Task details -
Would you copy each line of the data below that has "guava"?

------ Recorded data

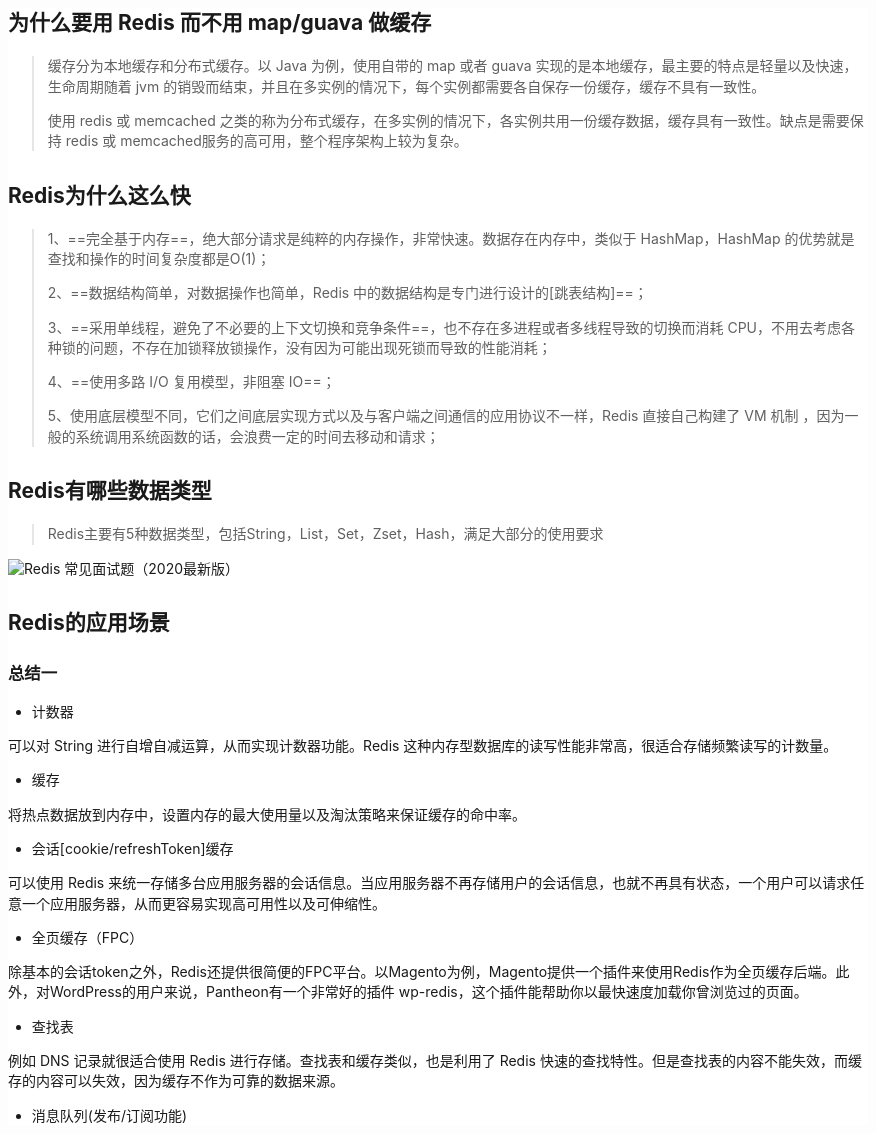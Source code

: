 

## 为什么要用 Redis 而不用 map/guava 做缓存

> 缓存分为本地缓存和分布式缓存。以 Java 为例，使用自带的 map 或者 guava 实现的是本地缓存，最主要的特点是轻量以及快速，生命周期随着 jvm 的销毁而结束，并且在多实例的情况下，每个实例都需要各自保存一份缓存，缓存不具有一致性。
>
> 使用 redis 或 memcached 之类的称为分布式缓存，在多实例的情况下，各实例共用一份缓存数据，缓存具有一致性。缺点是需要保持 redis 或 memcached服务的高可用，整个程序架构上较为复杂。

## Redis为什么这么快

> 1、==完全基于内存==，绝大部分请求是纯粹的内存操作，非常快速。数据存在内存中，类似于 HashMap，HashMap 的优势就是查找和操作的时间复杂度都是O(1)；
>
> 2、==数据结构简单，对数据操作也简单，Redis 中的数据结构是专门进行设计的[跳表结构]==；
>
> 3、==采用单线程，避免了不必要的上下文切换和竞争条件==，也不存在多进程或者多线程导致的切换而消耗 CPU，不用去考虑各种锁的问题，不存在加锁释放锁操作，没有因为可能出现死锁而导致的性能消耗；
>
> 4、==使用多路 I/O 复用模型，非阻塞 IO==；
>
> 5、使用底层模型不同，它们之间底层实现方式以及与客户端之间通信的应用协议不一样，Redis 直接自己构建了 VM 机制 ，因为一般的系统调用系统函数的话，会浪费一定的时间去移动和请求；

## Redis有哪些数据类型

> Redis主要有5种数据类型，包括String，List，Set，Zset，Hash，满足大部分的使用要求

![Redis 常见面试题（2020最新版）](https://www.javazhiyin.com/wp-content/uploads/2020/10/java3-1602932967.png)

## Redis的应用场景

### 总结一

- 计数器

可以对 String 进行自增自减运算，从而实现计数器功能。Redis 这种内存型数据库的读写性能非常高，很适合存储频繁读写的计数量。

- 缓存

将热点数据放到内存中，设置内存的最大使用量以及淘汰策略来保证缓存的命中率。

- 会话[cookie/refreshToken]缓存

可以使用 Redis 来统一存储多台应用服务器的会话信息。当应用服务器不再存储用户的会话信息，也就不再具有状态，一个用户可以请求任意一个应用服务器，从而更容易实现高可用性以及可伸缩性。

- 全页缓存（FPC）

除基本的会话token之外，Redis还提供很简便的FPC平台。以Magento为例，Magento提供一个插件来使用Redis作为全页缓存后端。此外，对WordPress的用户来说，Pantheon有一个非常好的插件 wp-redis，这个插件能帮助你以最快速度加载你曾浏览过的页面。

- 查找表

例如 DNS 记录就很适合使用 Redis 进行存储。查找表和缓存类似，也是利用了 Redis 快速的查找特性。但是查找表的内容不能失效，而缓存的内容可以失效，因为缓存不作为可靠的数据来源。

- 消息队列(发布/订阅功能)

------------

Written solution -
## 为什么要用 Redis 而不用 map/guava 做缓存
> 缓存分为本地缓存和分布式缓存。以 Java 为例，使用自带的 map 或者 guava 实现的是本地缓存，最主要的特点是轻量以及快速，生命周期随着 jvm 的销毁而结束，并且在多实例的情况下，每个实例都需要各自保存一份缓存，缓存不具有一致性。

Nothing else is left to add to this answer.